September 2, 2012


Archbishop Desmond Tutu, this weekend:
The immorality of the United States and Great Britain's decision to invade Iraq in 2003, premised on the lie that Iraq possessed weapons of mass destruction, has destabilised and polarised the world to a greater extent than any other conflict in history.
This is how he started his explanation for his refusal to appear on a discussion panel with former UK Prime Minister, Tony Blair.  He says that the lies of Bush and Blair have brought about some of the world's more dangerous instabilities; specifically in Syria and Iran.

The point was not about how evil Saddam Hussein was but the lies used to justify the invasion - two separate things.  Tutu goes on:
The cost of the decision to rid Iraq of its by-all-accounts despotic and murderous leader has been staggering, beginning in Iraq itself.

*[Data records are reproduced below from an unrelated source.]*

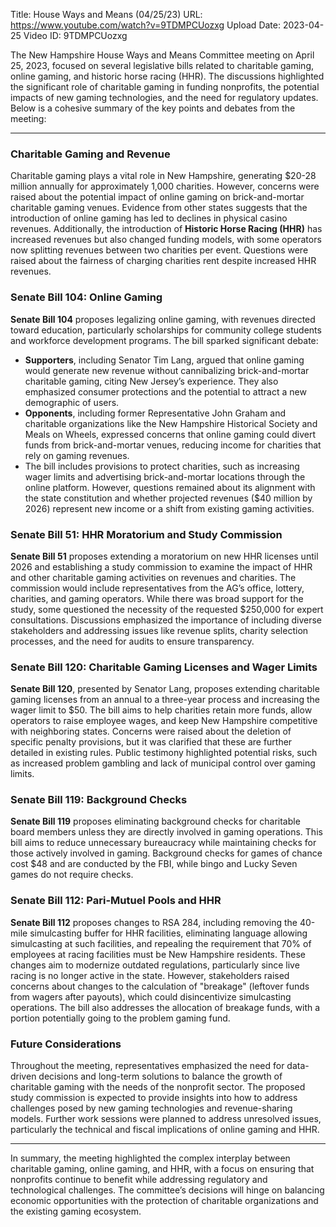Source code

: Title: House Ways and Means (04/25/23)
URL: https://www.youtube.com/watch?v=9TDMPCUozxg
Upload Date: 2023-04-25
Video ID: 9TDMPCUozxg

The New Hampshire House Ways and Means Committee meeting on April 25, 2023, focused on several legislative bills related to charitable gaming, online gaming, and historic horse racing (HHR). The discussions highlighted the significant role of charitable gaming in funding nonprofits, the potential impacts of new gaming technologies, and the need for regulatory updates. Below is a cohesive summary of the key points and debates from the meeting:

---

### **Charitable Gaming and Revenue**
Charitable gaming plays a vital role in New Hampshire, generating $20-28 million annually for approximately 1,000 charities. However, concerns were raised about the potential impact of online gaming on brick-and-mortar charitable gaming venues. Evidence from other states suggests that the introduction of online gaming has led to declines in physical casino revenues. Additionally, the introduction of **Historic Horse Racing (HHR)** has increased revenues but also changed funding models, with some operators now splitting revenues between two charities per event. Questions were raised about the fairness of charging charities rent despite increased HHR revenues.

### **Senate Bill 104: Online Gaming**
**Senate Bill 104** proposes legalizing online gaming, with revenues directed toward education, particularly scholarships for community college students and workforce development programs. The bill sparked significant debate:  
- **Supporters**, including Senator Tim Lang, argued that online gaming would generate new revenue without cannibalizing brick-and-mortar charitable gaming, citing New Jersey’s experience. They also emphasized consumer protections and the potential to attract a new demographic of users.  
- **Opponents**, including former Representative John Graham and charitable organizations like the New Hampshire Historical Society and Meals on Wheels, expressed concerns that online gaming could divert funds from brick-and-mortar venues, reducing income for charities that rely on gaming revenues.  
- The bill includes provisions to protect charities, such as increasing wager limits and advertising brick-and-mortar locations through the online platform. However, questions remained about its alignment with the state constitution and whether projected revenues ($40 million by 2026) represent new income or a shift from existing gaming activities.

### **Senate Bill 51: HHR Moratorium and Study Commission**
**Senate Bill 51** proposes extending a moratorium on new HHR licenses until 2026 and establishing a study commission to examine the impact of HHR and other charitable gaming activities on revenues and charities. The commission would include representatives from the AG’s office, lottery, charities, and gaming operators. While there was broad support for the study, some questioned the necessity of the requested $250,000 for expert consultations. Discussions emphasized the importance of including diverse stakeholders and addressing issues like revenue splits, charity selection processes, and the need for audits to ensure transparency.

### **Senate Bill 120: Charitable Gaming Licenses and Wager Limits**
**Senate Bill 120**, presented by Senator Lang, proposes extending charitable gaming licenses from an annual to a three-year process and increasing the wager limit to $50. The bill aims to help charities retain more funds, allow operators to raise employee wages, and keep New Hampshire competitive with neighboring states. Concerns were raised about the deletion of specific penalty provisions, but it was clarified that these are further detailed in existing rules. Public testimony highlighted potential risks, such as increased problem gambling and lack of municipal control over gaming limits.

### **Senate Bill 119: Background Checks**
**Senate Bill 119** proposes eliminating background checks for charitable board members unless they are directly involved in gaming operations. This bill aims to reduce unnecessary bureaucracy while maintaining checks for those actively involved in gaming. Background checks for games of chance cost $48 and are conducted by the FBI, while bingo and Lucky Seven games do not require checks.

### **Senate Bill 112: Pari-Mutuel Pools and HHR**
**Senate Bill 112** proposes changes to RSA 284, including removing the 40-mile simulcasting buffer for HHR facilities, eliminating language allowing simulcasting at such facilities, and repealing the requirement that 70% of employees at racing facilities must be New Hampshire residents. These changes aim to modernize outdated regulations, particularly since live racing is no longer active in the state. However, stakeholders raised concerns about changes to the calculation of "breakage" (leftover funds from wagers after payouts), which could disincentivize simulcasting operations. The bill also addresses the allocation of breakage funds, with a portion potentially going to the problem gaming fund.

### **Future Considerations**
Throughout the meeting, representatives emphasized the need for data-driven decisions and long-term solutions to balance the growth of charitable gaming with the needs of the nonprofit sector. The proposed study commission is expected to provide insights into how to address challenges posed by new gaming technologies and revenue-sharing models. Further work sessions were planned to address unresolved issues, particularly the technical and fiscal implications of online gaming and HHR.

---

In summary, the meeting highlighted the complex interplay between charitable gaming, online gaming, and HHR, with a focus on ensuring that nonprofits continue to benefit while addressing regulatory and technological challenges. The committee’s decisions will hinge on balancing economic opportunities with the protection of charitable organizations and the existing gaming ecosystem.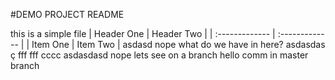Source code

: #DEMO PROJECT README

this is a simple file
| Header One     | Header Two     |
| :------------- | :------------- |
| Item One       | Item Two       |
asdasd
nope
what do we have in here?
asdasdas
ç
fff
fff
cccc
asdasdasd
nope
lets see on a branch
hello comm in master branch
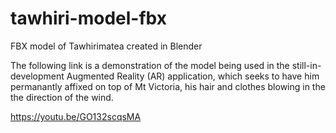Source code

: # tawhiri-model-fbx
FBX model of Tawhirimatea created in Blender

The following link is a demonstration of the model being used in the still-in-development Augmented Reality (AR) application, which seeks to have him permanantly affixed on top of Mt Victoria, his hair and clothes blowing in the the direction of the wind. 

https://youtu.be/GO132scqsMA
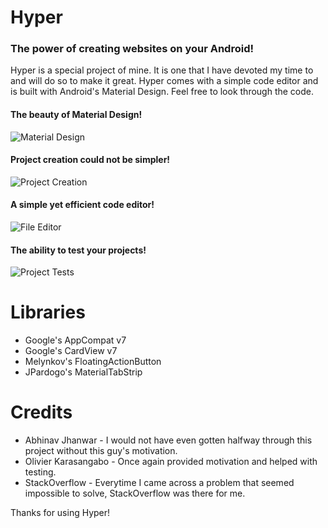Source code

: # Hyper #
### The power of creating websites on your Android! ###

Hyper is a special project of mine. It is one that I have devoted my time to and will do so to make it great. Hyper comes with a simple code editor and is built with Android's Material Design. Feel free to look through the code. 

#### The beauty of Material Design! ####
![Material Design](/art/material.png)

#### Project creation could not be simpler! ####
![Project Creation](/art/create.png)

#### A simple yet efficient code editor! ####
![File Editor](/art/editor.png)

#### The ability to test your projects! ####
![Project Tests](/art/tests.png)

# Libraries #

* Google's AppCompat v7
* Google's CardView v7
* Melynkov's FloatingActionButton
* JPardogo's MaterialTabStrip

# Credits #

* Abhinav Jhanwar - I would not have even gotten halfway through this project without this guy's motivation.
* Olivier Karasangabo - Once again provided motivation and helped with testing.
* StackOverflow - Everytime I came across a problem that seemed impossible to solve, StackOverflow was there for me.

Thanks for using Hyper!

Last year, an average of 6.5 people died there each day in suicide attacks and vehicle bombs, according to the Iraqi Body Count project. More than 110,000 Iraqis have died in the conflict since 2003 and millions have been displaced. By the end of last year, nearly 4,500 American soldiers had been killed and more than 32,000 wounded.

On these grounds alone, in a consistent world, those responsible for this suffering and loss of life should be treading the same path as some of their African and Asian peers who have been made to answer for their actions in the Hague.
See? No fan of Saddam.  Then a rhetorical question:
If it is acceptable for leaders to take drastic action on the basis of a lie, without an acknowledgement or an apology when they are found out, what should we teach our children?
In response Blair attempts to shift the focus:
Blair replied, in an interview in Johannesburg this week, removing Saddam Hussein from power was justified because of his atrocities, including killing thousands of Kurds in Halabja with poison gas, using chemical weapons against Iran, persecuting the Marsh Arabs and denying most Muslims (the Shia) the right to worship the way they want to.

He acknowledged that in 2003 he and US President George Bush had not used that argument to justify the invasion of Iran, but had done so on the grounds of Saddam’s suspected possession of nuclear weapons - which were never found.

But since Tutu was raising a moral argument, he was replying with one, he said.
He tries and "ends justify the means" argument here, too:
Turning more introspective (and personal) Blair reflected on his own experience as a government head and said that he had learned – perhaps the hard way – that the essence of democratic government is the making of hard choices. Put in terms of today’s issues, for example, what should be done about Syria’s civil conflict or the conundrum of Iran? He added that with respect to Iraq back in 2003, while the proximate cause of the invasion was those elusive WMD (“oh well”, you could almost hear him sigh), the irreducible fact remained Saddam Hussein was a brutal dictator who had poison gassed the Kurds and violently repressed the rest of the country until he was overthrown. What, ultimately, is wrong with that result?
But Blair didn't think they were lying.  From the AP:
“To repeat the old canard that we lied about the intelligence is completely wrong as every single independent analysis of the evidence has shown,” Blair said. “And to say that the fact that Saddam (deposed Iraqi dictator Saddam Hussein) massacred hundreds of thousands of his citizens is irrelevant to the morality of removing him is bizarre.”
Which, again isn't what Tutu is charging.  It's not about Saddam's well documented atrocities, it's about the immorality of two democratically elected leader who lied to justify an invasion.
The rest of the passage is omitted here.